*** Opening of Recorded information ***

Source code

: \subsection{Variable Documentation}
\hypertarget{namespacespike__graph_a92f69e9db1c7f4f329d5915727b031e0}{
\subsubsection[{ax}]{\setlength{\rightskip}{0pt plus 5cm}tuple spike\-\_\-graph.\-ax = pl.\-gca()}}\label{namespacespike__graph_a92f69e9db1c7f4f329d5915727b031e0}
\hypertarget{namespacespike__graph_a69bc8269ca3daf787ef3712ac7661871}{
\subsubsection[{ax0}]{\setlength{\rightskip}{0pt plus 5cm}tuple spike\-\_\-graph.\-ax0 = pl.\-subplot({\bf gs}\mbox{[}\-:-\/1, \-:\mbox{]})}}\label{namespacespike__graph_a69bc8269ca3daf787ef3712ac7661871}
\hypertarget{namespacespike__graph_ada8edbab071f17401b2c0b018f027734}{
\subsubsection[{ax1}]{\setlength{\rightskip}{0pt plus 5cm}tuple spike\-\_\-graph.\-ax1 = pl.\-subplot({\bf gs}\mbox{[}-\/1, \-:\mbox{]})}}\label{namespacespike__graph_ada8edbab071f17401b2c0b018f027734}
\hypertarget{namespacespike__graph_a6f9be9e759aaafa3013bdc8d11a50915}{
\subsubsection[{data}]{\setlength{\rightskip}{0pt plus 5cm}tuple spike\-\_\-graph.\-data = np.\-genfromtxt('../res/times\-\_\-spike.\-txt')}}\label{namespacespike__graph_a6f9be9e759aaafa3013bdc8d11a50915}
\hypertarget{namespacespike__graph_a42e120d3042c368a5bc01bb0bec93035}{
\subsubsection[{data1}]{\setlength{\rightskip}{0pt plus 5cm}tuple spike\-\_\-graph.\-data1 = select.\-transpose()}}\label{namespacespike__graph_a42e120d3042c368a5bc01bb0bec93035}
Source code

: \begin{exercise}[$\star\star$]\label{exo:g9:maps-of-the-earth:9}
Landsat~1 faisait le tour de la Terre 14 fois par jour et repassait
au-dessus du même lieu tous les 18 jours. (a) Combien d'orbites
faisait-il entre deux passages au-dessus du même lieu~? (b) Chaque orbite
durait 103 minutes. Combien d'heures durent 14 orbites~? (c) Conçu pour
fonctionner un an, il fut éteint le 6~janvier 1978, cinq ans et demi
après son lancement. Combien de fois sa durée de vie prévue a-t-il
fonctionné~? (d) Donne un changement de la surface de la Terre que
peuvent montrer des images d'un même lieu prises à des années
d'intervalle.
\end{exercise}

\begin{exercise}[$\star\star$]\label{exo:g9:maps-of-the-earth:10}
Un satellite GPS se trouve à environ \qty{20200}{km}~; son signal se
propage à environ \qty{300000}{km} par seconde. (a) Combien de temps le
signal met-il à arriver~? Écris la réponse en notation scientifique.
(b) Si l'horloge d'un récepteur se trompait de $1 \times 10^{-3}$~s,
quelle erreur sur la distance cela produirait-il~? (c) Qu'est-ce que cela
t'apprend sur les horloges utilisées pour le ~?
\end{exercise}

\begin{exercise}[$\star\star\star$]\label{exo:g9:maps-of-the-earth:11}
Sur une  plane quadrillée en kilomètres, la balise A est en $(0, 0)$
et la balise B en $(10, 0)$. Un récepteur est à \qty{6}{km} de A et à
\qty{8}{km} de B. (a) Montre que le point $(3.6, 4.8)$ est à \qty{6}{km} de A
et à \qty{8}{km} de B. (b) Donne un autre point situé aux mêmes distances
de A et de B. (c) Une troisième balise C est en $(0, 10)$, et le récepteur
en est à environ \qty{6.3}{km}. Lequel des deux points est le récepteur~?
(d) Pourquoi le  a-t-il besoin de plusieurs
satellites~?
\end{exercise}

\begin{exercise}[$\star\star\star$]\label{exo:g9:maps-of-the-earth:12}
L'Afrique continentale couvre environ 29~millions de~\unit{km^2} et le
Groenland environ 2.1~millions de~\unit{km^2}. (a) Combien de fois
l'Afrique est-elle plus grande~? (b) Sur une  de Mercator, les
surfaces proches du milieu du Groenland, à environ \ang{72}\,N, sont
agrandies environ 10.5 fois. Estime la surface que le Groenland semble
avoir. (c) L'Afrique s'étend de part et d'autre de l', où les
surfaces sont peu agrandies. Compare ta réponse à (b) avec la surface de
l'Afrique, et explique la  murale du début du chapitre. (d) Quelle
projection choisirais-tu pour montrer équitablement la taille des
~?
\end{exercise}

*** Close of Recorded information ***

Reproduce the data shown above with every line intact.

Answer box
Source code

: \subsection{Variable Documentation}
\hypertarget{namespacespike__graph_a92f69e9db1c7f4f329d5915727b031e0}{
\subsubsection[{ax}]{\setlength{\rightskip}{0pt plus 5cm}tuple spike\-\_\-graph.\-ax = pl.\-gca()}}\label{namespacespike__graph_a92f69e9db1c7f4f329d5915727b031e0}
\hypertarget{namespacespike__graph_a69bc8269ca3daf787ef3712ac7661871}{
\subsubsection[{ax0}]{\setlength{\rightskip}{0pt plus 5cm}tuple spike\-\_\-graph.\-ax0 = pl.\-subplot({\bf gs}\mbox{[}\-:-\/1, \-:\mbox{]})}}\label{namespacespike__graph_a69bc8269ca3daf787ef3712ac7661871}
\hypertarget{namespacespike__graph_ada8edbab071f17401b2c0b018f027734}{
\subsubsection[{ax1}]{\setlength{\rightskip}{0pt plus 5cm}tuple spike\-\_\-graph.\-ax1 = pl.\-subplot({\bf gs}\mbox{[}-\/1, \-:\mbox{]})}}\label{namespacespike__graph_ada8edbab071f17401b2c0b018f027734}
\hypertarget{namespacespike__graph_a6f9be9e759aaafa3013bdc8d11a50915}{
\subsubsection[{data}]{\setlength{\rightskip}{0pt plus 5cm}tuple spike\-\_\-graph.\-data = np.\-genfromtxt('../res/times\-\_\-spike.\-txt')}}\label{namespacespike__graph_a6f9be9e759aaafa3013bdc8d11a50915}
\hypertarget{namespacespike__graph_a42e120d3042c368a5bc01bb0bec93035}{
\subsubsection[{data1}]{\setlength{\rightskip}{0pt plus 5cm}tuple spike\-\_\-graph.\-data1 = select.\-transpose()}}\label{namespacespike__graph_a42e120d3042c368a5bc01bb0bec93035}
Source code

: \begin{exercise}[$\star\star$]\label{exo:g9:maps-of-the-earth:9}
Landsat~1 faisait le tour de la Terre 14 fois par jour et repassait
au-dessus du même lieu tous les 18 jours. (a) Combien d'orbites
faisait-il entre deux passages au-dessus du même lieu~? (b) Chaque orbite
durait 103 minutes. Combien d'heures durent 14 orbites~? (c) Conçu pour
fonctionner un an, il fut éteint le 6~janvier 1978, cinq ans et demi
après son lancement. Combien de fois sa durée de vie prévue a-t-il
fonctionné~? (d) Donne un changement de la surface de la Terre que
peuvent montrer des images d'un même lieu prises à des années
d'intervalle.
\end{exercise}

\begin{exercise}[$\star\star$]\label{exo:g9:maps-of-the-earth:10}
Un satellite GPS se trouve à environ \qty{20200}{km}~; son signal se
propage à environ \qty{300000}{km} par seconde. (a) Combien de temps le
signal met-il à arriver~? Écris la réponse en notation scientifique.
(b) Si l'horloge d'un récepteur se trompait de $1 \times 10^{-3}$~s,
quelle erreur sur la distance cela produirait-il~? (c) Qu'est-ce que cela
t'apprend sur les horloges utilisées pour le ~?
\end{exercise}

\begin{exercise}[$\star\star\star$]\label{exo:g9:maps-of-the-earth:11}
Sur une  plane quadrillée en kilomètres, la balise A est en $(0, 0)$
et la balise B en $(10, 0)$. Un récepteur est à \qty{6}{km} de A et à
\qty{8}{km} de B. (a) Montre que le point $(3.6, 4.8)$ est à \qty{6}{km} de A
et à \qty{8}{km} de B. (b) Donne un autre point situé aux mêmes distances
de A et de B. (c) Une troisième balise C est en $(0, 10)$, et le récepteur
en est à environ \qty{6.3}{km}. Lequel des deux points est le récepteur~?
(d) Pourquoi le  a-t-il besoin de plusieurs
satellites~?
\end{exercise}

\begin{exercise}[$\star\star\star$]\label{exo:g9:maps-of-the-earth:12}
L'Afrique continentale couvre environ 29~millions de~\unit{km^2} et le
Groenland environ 2.1~millions de~\unit{km^2}. (a) Combien de fois
l'Afrique est-elle plus grande~? (b) Sur une  de Mercator, les
surfaces proches du milieu du Groenland, à environ \ang{72}\,N, sont
agrandies environ 10.5 fois. Estime la surface que le Groenland semble
avoir. (c) L'Afrique s'étend de part et d'autre de l', où les
surfaces sont peu agrandies. Compare ta réponse à (b) avec la surface de
l'Afrique, et explique la  murale du début du chapitre. (d) Quelle
projection choisirais-tu pour montrer équitablement la taille des
~?
\end{exercise}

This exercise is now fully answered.